I welcome any attempts to spread knowledge of this article around so it can get more work done, though I'm already aware of dozens of shortcomings and problems with the current article as it stands, so if you're saying "let's put it on peer review because it's excellent and we're out of things to work on and that's the next step in making it FAd", I disagree with that course of action; if you're saying "let's put it on peer review so it'll get wider attention again and more work will be put into it", I agree, though we should probably wait at least a little longer first. -Silence 03:09, 3 January 2006 (UTC)
Oh, i know we're not out of things to work on Silence. I'm saying latter option, "let's put it on peer review so it'll get wider attention again and more work will be put into it." I deffinetly think this can make FA status eventually, but not yet. It needs more more work, which i think a peer review will help with. but per your suggestion, it can wait a little while first. --ZeWrestler Talk 04:43, 3 January 2006 (UTC)

Advanced?

The recent addition on the Roman economy is sourced and interesting, but the use of the word "advanced" is POV. I would like to see the author do a rewrite which states the kind of economy he means, instead of "advanced" economy.
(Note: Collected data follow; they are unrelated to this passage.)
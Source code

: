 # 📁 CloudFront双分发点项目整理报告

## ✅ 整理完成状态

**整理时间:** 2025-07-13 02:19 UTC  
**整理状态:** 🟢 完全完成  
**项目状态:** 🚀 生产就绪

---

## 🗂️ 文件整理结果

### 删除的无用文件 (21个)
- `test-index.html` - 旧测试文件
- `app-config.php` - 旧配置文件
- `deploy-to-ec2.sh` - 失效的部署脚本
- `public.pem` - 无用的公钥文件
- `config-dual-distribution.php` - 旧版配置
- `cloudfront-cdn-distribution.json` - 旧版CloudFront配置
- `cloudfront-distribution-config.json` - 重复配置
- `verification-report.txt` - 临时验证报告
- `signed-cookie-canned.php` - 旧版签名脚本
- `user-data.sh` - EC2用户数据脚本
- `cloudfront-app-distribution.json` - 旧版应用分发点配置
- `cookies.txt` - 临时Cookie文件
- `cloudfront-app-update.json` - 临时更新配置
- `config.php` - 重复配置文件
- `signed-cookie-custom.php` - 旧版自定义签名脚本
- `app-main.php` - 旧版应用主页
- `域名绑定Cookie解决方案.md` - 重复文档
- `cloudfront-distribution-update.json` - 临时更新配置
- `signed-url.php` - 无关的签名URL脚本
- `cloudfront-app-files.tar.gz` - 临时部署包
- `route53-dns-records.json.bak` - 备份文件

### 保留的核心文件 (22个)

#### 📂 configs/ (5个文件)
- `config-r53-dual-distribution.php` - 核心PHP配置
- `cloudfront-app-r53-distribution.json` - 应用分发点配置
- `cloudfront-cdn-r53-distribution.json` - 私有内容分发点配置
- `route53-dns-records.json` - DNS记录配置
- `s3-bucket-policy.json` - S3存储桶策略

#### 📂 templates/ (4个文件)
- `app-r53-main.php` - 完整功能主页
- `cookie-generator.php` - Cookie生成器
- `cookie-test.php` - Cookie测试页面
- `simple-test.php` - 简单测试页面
Rick Norwood 14:47, 21 January 2006 (UTC)

I stated that it is a point of view of many economic historians. --RafaelG 19:52, 21 January 2006 (UTC)
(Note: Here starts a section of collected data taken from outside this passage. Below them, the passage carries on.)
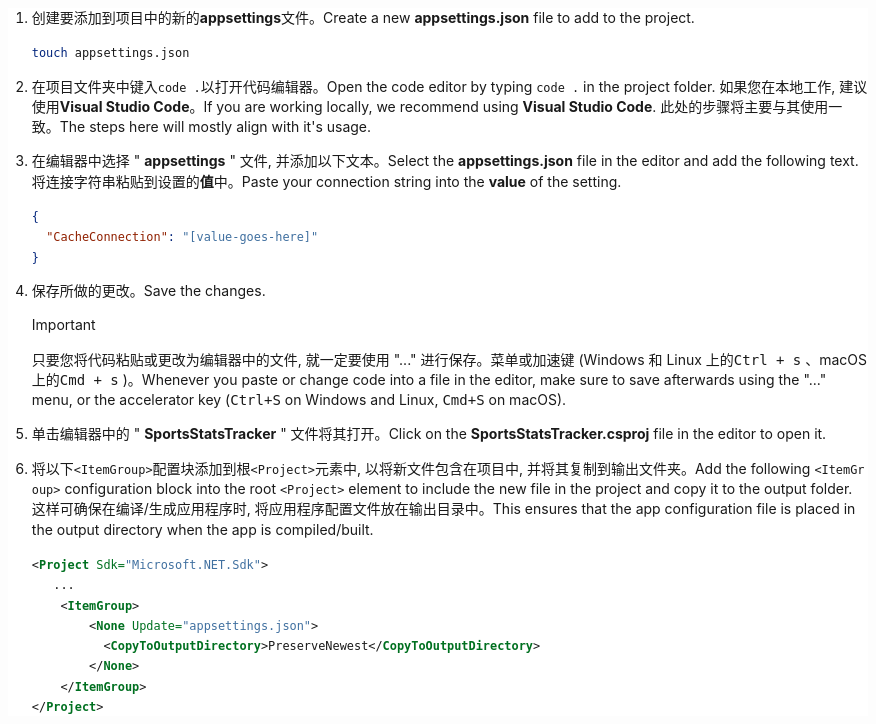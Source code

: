 1. <span data-ttu-id="39f63-114">创建要添加到项目中的新的**appsettings**文件。</span><span class="sxs-lookup"><span data-stu-id="39f63-114">Create a new **appsettings.json** file to add to the project.</span></span>

    ```bash
    touch appsettings.json
    ```

1. <span data-ttu-id="39f63-115">在项目文件夹中键入`code .`以打开代码编辑器。</span><span class="sxs-lookup"><span data-stu-id="39f63-115">Open the code editor by typing `code .` in the project folder.</span></span> <span data-ttu-id="39f63-116">如果您在本地工作, 建议使用**Visual Studio Code**。</span><span class="sxs-lookup"><span data-stu-id="39f63-116">If you are working locally, we recommend using **Visual Studio Code**.</span></span> <span data-ttu-id="39f63-117">此处的步骤将主要与其使用一致。</span><span class="sxs-lookup"><span data-stu-id="39f63-117">The steps here will mostly align with it's usage.</span></span>

1. <span data-ttu-id="39f63-118">在编辑器中选择 " **appsettings** " 文件, 并添加以下文本。</span><span class="sxs-lookup"><span data-stu-id="39f63-118">Select the **appsettings.json** file in the editor and add the following text.</span></span> <span data-ttu-id="39f63-119">将连接字符串粘贴到设置的**值**中。</span><span class="sxs-lookup"><span data-stu-id="39f63-119">Paste your connection string into the **value** of the setting.</span></span>

    ```json
    {
      "CacheConnection": "[value-goes-here]"
    }
    ```

1. <span data-ttu-id="39f63-120">保存所做的更改。</span><span class="sxs-lookup"><span data-stu-id="39f63-120">Save the changes.</span></span>

    > [!IMPORTANT]
    > <span data-ttu-id="39f63-121">只要您将代码粘贴或更改为编辑器中的文件, 就一定要使用 "..." 进行保存。菜单或加速键 (Windows 和 Linux 上的<kbd>Ctrl + s</kbd> 、macOS 上的<kbd>Cmd + s</kbd> )。</span><span class="sxs-lookup"><span data-stu-id="39f63-121">Whenever you paste or change code into a file in the editor, make sure to save afterwards using the "..." menu, or the accelerator key (<kbd>Ctrl+S</kbd> on Windows and Linux, <kbd>Cmd+S</kbd> on macOS).</span></span>

1. <span data-ttu-id="39f63-122">单击编辑器中的 " **SportsStatsTracker** " 文件将其打开。</span><span class="sxs-lookup"><span data-stu-id="39f63-122">Click on the **SportsStatsTracker.csproj** file in the editor to open it.</span></span>

1. <span data-ttu-id="39f63-123">将以下`<ItemGroup>`配置块添加到根`<Project>`元素中, 以将新文件包含在项目中, 并将其复制到输出文件夹。</span><span class="sxs-lookup"><span data-stu-id="39f63-123">Add the following `<ItemGroup>` configuration block into the root `<Project>` element to include the new file in the project and copy it to the output folder.</span></span> <span data-ttu-id="39f63-124">这样可确保在编译/生成应用程序时, 将应用程序配置文件放在输出目录中。</span><span class="sxs-lookup"><span data-stu-id="39f63-124">This ensures that the app configuration file is placed in the output directory when the app is compiled/built.</span></span>

    ```xml
    <Project Sdk="Microsoft.NET.Sdk">
       ...
        <ItemGroup>
            <None Update="appsettings.json">
              <CopyToOutputDirectory>PreserveNewest</CopyToOutputDirectory>
            </None>
        </ItemGroup>
    </Project>
    ```

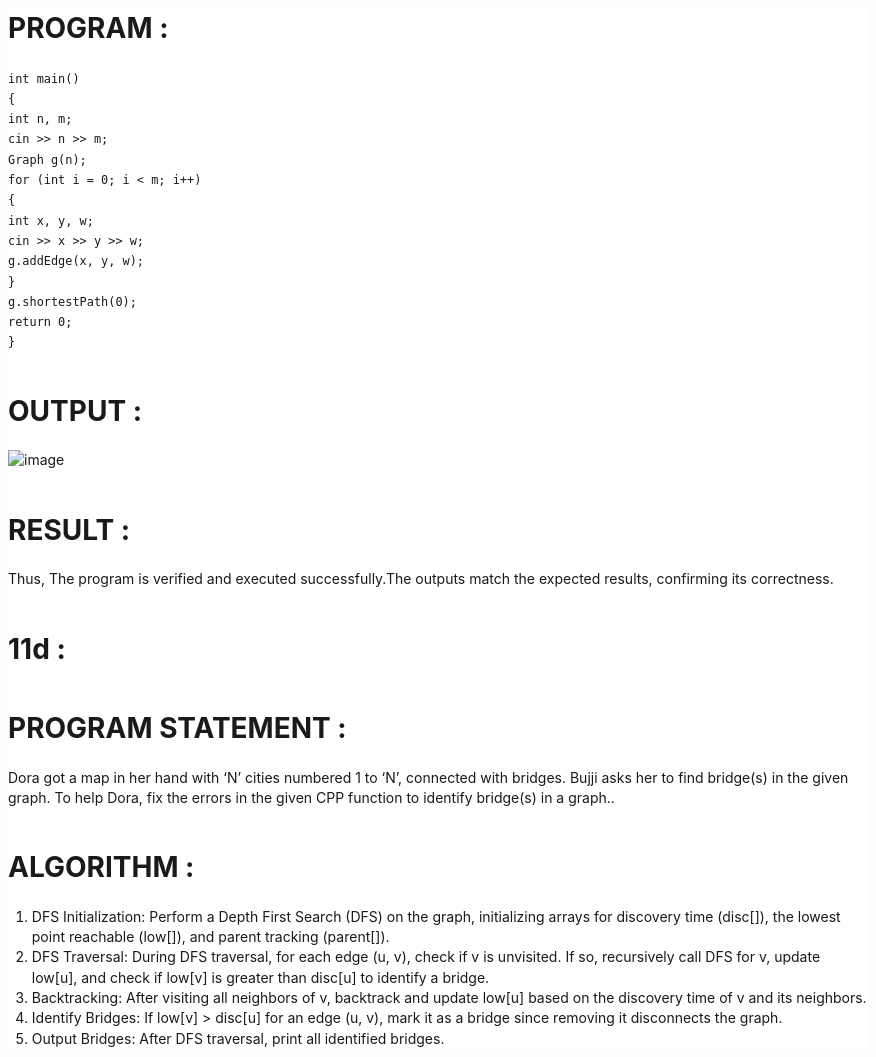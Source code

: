 # PROGRAM :
```
int main()
{
int n, m;
cin >> n >> m;
Graph g(n);
for (int i = 0; i < m; i++)
{
int x, y, w;
cin >> x >> y >> w;
g.addEdge(x, y, w);
}
g.shortestPath(0);
return 0;
}
```

# OUTPUT :
 ![image](https://github.com/user-attachments/assets/2d2d490f-14dd-4058-a8b8-0fe7ce11de8f)

# RESULT :
Thus, The program is verified and executed successfully.The outputs match the expected 
results, confirming its correctness.

# 11d :

# PROGRAM STATEMENT :
Dora got a map in her hand with ‘N’ cities numbered 1 to ‘N’, connected with bridges. Bujji asks 
her to find bridge(s) in the given graph. To help Dora, fix the errors in the given CPP function to 
identify bridge(s) in a graph..

# ALGORITHM :
1. DFS Initialization: Perform a Depth First Search (DFS) on the graph, initializing arrays for 
discovery time (disc[]), the lowest point reachable (low[]), and parent tracking (parent[]).
2. DFS Traversal: During DFS traversal, for each edge (u, v), check if v is unvisited. If so, 
recursively call DFS for v, update low[u], and check if low[v] is greater than disc[u] to 
identify a bridge.
3. Backtracking: After visiting all neighbors of v, backtrack and update low[u] based on the 
discovery time of v and its neighbors.
4. Identify Bridges: If low[v] > disc[u] for an edge (u, v), mark it as a bridge since removing it 
disconnects the graph.
5. Output Bridges: After DFS traversal, print all identified bridges.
The adjective "advanced" does not really convey any information, only an opinion. Can't you be more specific? Rick Norwood 21:30, 21 January 2006 (UTC)

Shopping In Ancient Rome

Hi! I am 12 years old and I need some information on shopping in Ancient Rome for a guide-book I am doing for homework! And I need it by 3-1-06 (Friday 3rd January 2006).

PLEASE HELP!!!!!

Welcome to Wikipedia! I have a feeling if there was more information on shopping in Rome, it'd probably be present in this article. I never thought of Ancient Rome as a large shopping centre, though... —THIS IS MESSEDOCKER (TALK) 13:46, 29 April 2006 (UTC)
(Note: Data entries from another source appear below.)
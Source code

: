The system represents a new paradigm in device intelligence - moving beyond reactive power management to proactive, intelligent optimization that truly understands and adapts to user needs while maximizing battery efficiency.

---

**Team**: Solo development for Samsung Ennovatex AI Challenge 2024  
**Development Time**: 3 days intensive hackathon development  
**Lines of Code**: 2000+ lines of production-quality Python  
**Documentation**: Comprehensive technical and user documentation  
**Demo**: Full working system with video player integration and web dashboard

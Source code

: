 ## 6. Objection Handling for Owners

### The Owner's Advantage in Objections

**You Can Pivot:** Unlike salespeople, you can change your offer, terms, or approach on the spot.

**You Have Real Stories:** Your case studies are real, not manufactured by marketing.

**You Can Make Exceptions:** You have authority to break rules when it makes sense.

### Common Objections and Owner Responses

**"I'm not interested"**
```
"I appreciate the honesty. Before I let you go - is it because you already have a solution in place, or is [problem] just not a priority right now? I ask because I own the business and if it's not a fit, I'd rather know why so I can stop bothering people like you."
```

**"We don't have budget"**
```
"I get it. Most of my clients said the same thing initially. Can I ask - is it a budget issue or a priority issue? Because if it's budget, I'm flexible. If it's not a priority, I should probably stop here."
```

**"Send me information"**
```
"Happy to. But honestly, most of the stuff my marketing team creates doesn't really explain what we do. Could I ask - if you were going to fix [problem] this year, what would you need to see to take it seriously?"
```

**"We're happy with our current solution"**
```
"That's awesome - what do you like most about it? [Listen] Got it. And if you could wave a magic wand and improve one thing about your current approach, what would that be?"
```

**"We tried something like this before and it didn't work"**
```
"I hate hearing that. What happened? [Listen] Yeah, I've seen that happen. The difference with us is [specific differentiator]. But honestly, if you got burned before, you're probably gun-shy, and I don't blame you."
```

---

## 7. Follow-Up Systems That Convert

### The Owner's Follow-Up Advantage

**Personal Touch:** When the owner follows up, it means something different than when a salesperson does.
Pruning of "References" section, Feb 06

This is a general article on ancient Rome for an English encyclopedia: so I removed anything that was on some detailed facet of ancient Rome, or in a foreign language. Some of these smelled of sales boosting — translations of German biographies of Caesar, a Finnish book on consuls, etc. The Trojan Origin was one of literally many tens of thousands of similar small papers. Etc.

I removed the ancient references altogether, since there are many hundreds of books that might plausibly be put here. Absolutely major sources, for example, would include Appian, Dio, Dionysius, Polybius, the Historia Augusta, the works of Cicero. This is an article, not a reading list. Bill 16:40, 10 February 2006 (UTC)

The German biography of Caesar is actually a classic. IMHO it can and should be used as a reference. --Chino 05:54, 13 March 2006 (UTC)
OK, why don't you assemble a classic bibliography (the best of the ancients, then Burckhardt, Carcopino, Mommsen, Tenney Frank, Platner-Ashby, Steinby, etc. and a good list)? Bill 11:16, 13 March 2006 (UTC)

Supposed unofficial motto

I've read recently about ense et aratro ("with sword and plow"). The book claims it to be the another motto of the Ancient Rome. Alitus 17:43, 11 February 2006 (UTC)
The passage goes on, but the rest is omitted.